Sean is not a licensed electrician.
Sean is not Uber Eats.
Sean is not a Wizard* (I wrote THAT in response to some of the requests I receive from my kids that, honestly, would require magic. Someone in my house wrote, just underneath this line, “No kidding! Pop is a Muggle”.
Harry Potter insults are a regular thing in my house.
At any rate, every single person I live with has a clear understanding of my limitations. You should, too :-)
Okay, so let’s talk Purchase Agreements, or “PAs” as the cool kids call them.
Just to be clear, a PA takes the major items from the Letter of Intent that we've now signed with the seller (or at least agreed to with the seller) and makes those terms legally binding. Once this document is 1) signed by the buyer, 2) the seller, and 3) the title company, it is a binding legal document, which means the seller can't just willy-nilly (←not a legal term) sell the land to someone else. At this point, YOU, the buyer, now have what’s called “full-site control.” You’re now allowed to do things on the site with the seller's permission. The seller can't sell the site to someone else now that you have it tied up unless and until your contract is made null and void. The PA is a legally binding document. That's super important.

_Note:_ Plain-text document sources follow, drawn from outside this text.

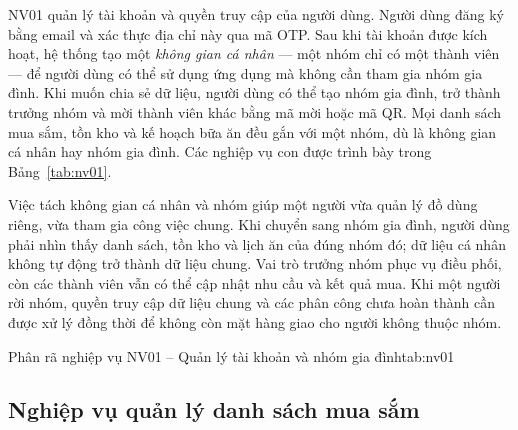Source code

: NV01 quản lý tài khoản và quyền truy cập của người dùng. Người dùng đăng ký bằng email và xác thực địa chỉ này qua mã OTP. Sau khi tài khoản được kích hoạt, hệ thống tạo một \emph{không gian cá nhân} — một nhóm chỉ có một thành viên — để người dùng có thể sử dụng ứng dụng mà không cần tham gia nhóm gia đình. Khi muốn chia sẻ dữ liệu, người dùng có thể tạo nhóm gia đình, trở thành trưởng nhóm và mời thành viên khác bằng mã mời hoặc mã QR. Mọi danh sách mua sắm, tồn kho và kế hoạch bữa ăn đều gắn với một nhóm, dù là không gian cá nhân hay nhóm gia đình. Các nghiệp vụ con được trình bày trong Bảng~\ref{tab:nv01}.

Việc tách không gian cá nhân và nhóm giúp một người vừa quản lý đồ dùng riêng, vừa tham gia công việc chung. Khi chuyển sang nhóm gia đình, người dùng phải nhìn thấy danh sách, tồn kho và lịch ăn của đúng nhóm đó; dữ liệu cá nhân không tự động trở thành dữ liệu chung. Vai trò trưởng nhóm phục vụ điều phối, còn các thành viên vẫn có thể cập nhật nhu cầu và kết quả mua. Khi một người rời nhóm, quyền truy cập dữ liệu chung và các phân công chưa hoàn thành cần được xử lý đồng thời để không còn mặt hàng giao cho người không thuộc nhóm.

\begin{nvtable}{Phân rã nghiệp vụ NV01 – Quản lý tài khoản và nhóm gia đình}{tab:nv01}
\end{nvtable}

\subsection{Nghiệp vụ quản lý danh sách mua sắm}\label{ssec:nv02}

And while I’m not an attorney, you definitely need one to create your PA. More specifically, you need a commercial real estate attorney with significant experience. This is not the place to cut a corner in a development project. The terms here are really important, and it's a lot of the legalese prescribing, perhaps most importantly, what happens if something goes wrong i.e. the seller is in breach of contract, you want to back out of the PA, a giant comet falls from the sky and turns your dream site into an Ashy Pit Of Oblivion.
As a buyer, I always want to be the one to create the document rather than have the seller create the document and give it to me. Sure, maybe the seller is making these types of deals regularly and “doesn’t want to reinvent the wheel” and thinks you should just use the PA his lawyers drew up on the last ten deals he made. “It’ll save you money,” he might say.
Nope.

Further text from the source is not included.